Prompt »
Tally the lines in the data below in which the word "hyperlink" occurs, then give only the total.

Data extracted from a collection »
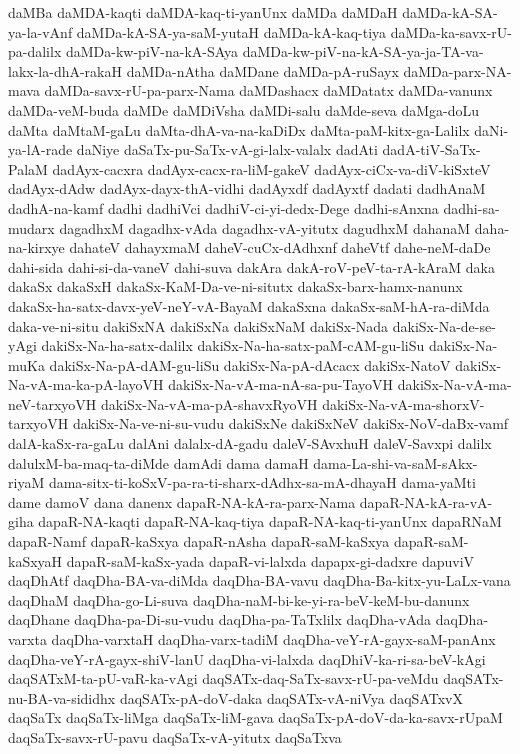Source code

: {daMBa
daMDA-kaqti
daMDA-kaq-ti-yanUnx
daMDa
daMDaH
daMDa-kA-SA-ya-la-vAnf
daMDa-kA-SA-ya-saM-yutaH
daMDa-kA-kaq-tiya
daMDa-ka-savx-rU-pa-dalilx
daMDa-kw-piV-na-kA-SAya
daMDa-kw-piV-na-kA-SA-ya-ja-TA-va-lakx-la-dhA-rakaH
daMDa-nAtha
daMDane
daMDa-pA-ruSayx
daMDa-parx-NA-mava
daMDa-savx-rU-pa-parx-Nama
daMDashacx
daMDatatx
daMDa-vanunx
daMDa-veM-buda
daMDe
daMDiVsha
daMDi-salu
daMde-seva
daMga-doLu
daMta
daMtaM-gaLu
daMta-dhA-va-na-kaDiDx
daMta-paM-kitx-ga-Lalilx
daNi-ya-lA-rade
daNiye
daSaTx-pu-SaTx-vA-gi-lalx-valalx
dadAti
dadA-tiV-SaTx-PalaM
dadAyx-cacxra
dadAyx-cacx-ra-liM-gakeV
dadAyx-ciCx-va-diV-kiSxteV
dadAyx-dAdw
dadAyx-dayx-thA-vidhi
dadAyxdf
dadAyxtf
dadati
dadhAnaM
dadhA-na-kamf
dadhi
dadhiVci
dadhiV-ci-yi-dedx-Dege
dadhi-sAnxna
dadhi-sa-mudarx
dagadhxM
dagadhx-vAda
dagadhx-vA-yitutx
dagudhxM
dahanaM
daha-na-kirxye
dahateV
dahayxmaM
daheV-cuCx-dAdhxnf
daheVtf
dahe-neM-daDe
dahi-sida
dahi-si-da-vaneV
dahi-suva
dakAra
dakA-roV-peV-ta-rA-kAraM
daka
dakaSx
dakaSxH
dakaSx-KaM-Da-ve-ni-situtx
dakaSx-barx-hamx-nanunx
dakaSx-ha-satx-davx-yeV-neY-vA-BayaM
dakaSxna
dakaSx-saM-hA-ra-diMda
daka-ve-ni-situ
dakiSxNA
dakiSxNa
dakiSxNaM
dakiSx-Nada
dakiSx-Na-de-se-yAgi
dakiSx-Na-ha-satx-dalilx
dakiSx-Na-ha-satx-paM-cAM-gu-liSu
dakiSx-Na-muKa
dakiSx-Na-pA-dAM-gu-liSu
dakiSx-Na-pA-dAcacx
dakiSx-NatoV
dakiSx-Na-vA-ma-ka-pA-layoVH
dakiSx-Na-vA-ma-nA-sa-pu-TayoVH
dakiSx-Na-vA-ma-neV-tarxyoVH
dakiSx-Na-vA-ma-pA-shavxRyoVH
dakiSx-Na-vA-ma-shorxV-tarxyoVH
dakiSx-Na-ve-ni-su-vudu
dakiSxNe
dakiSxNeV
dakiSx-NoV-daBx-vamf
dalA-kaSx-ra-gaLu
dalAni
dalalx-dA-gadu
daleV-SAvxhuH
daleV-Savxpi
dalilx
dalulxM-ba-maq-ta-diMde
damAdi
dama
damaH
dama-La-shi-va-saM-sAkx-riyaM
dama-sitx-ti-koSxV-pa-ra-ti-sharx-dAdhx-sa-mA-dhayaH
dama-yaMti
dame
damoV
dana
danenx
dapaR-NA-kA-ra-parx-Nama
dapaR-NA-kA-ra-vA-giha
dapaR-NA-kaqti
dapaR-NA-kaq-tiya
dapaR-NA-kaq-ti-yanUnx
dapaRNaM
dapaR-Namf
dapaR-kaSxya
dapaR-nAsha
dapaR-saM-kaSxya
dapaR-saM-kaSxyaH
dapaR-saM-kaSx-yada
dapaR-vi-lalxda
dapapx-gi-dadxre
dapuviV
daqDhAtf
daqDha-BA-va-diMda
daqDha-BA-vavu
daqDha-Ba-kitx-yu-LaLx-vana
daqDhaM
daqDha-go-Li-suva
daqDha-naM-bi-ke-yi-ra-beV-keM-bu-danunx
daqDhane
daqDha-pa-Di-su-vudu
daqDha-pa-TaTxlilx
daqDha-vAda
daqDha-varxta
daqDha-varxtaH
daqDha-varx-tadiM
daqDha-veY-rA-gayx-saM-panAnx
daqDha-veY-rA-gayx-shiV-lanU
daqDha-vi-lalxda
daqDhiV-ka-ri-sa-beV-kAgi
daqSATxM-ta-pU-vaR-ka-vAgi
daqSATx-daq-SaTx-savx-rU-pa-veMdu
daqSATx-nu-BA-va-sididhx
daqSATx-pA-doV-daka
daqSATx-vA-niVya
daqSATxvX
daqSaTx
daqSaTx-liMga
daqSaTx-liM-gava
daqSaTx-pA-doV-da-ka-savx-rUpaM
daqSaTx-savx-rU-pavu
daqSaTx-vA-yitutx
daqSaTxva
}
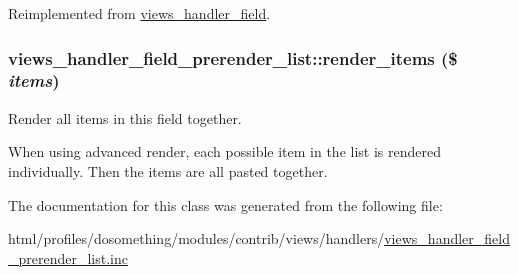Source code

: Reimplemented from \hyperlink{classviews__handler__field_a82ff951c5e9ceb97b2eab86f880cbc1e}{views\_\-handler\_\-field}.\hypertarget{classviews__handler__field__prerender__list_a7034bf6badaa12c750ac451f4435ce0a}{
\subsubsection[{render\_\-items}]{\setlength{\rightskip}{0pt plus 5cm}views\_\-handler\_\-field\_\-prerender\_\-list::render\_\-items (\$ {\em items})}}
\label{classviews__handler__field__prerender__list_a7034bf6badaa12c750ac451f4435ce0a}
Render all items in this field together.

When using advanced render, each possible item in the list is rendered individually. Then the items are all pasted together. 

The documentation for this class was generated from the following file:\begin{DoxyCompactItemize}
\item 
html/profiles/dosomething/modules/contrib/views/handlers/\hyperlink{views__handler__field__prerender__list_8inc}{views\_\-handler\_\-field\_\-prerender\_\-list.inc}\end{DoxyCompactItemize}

Reply »
2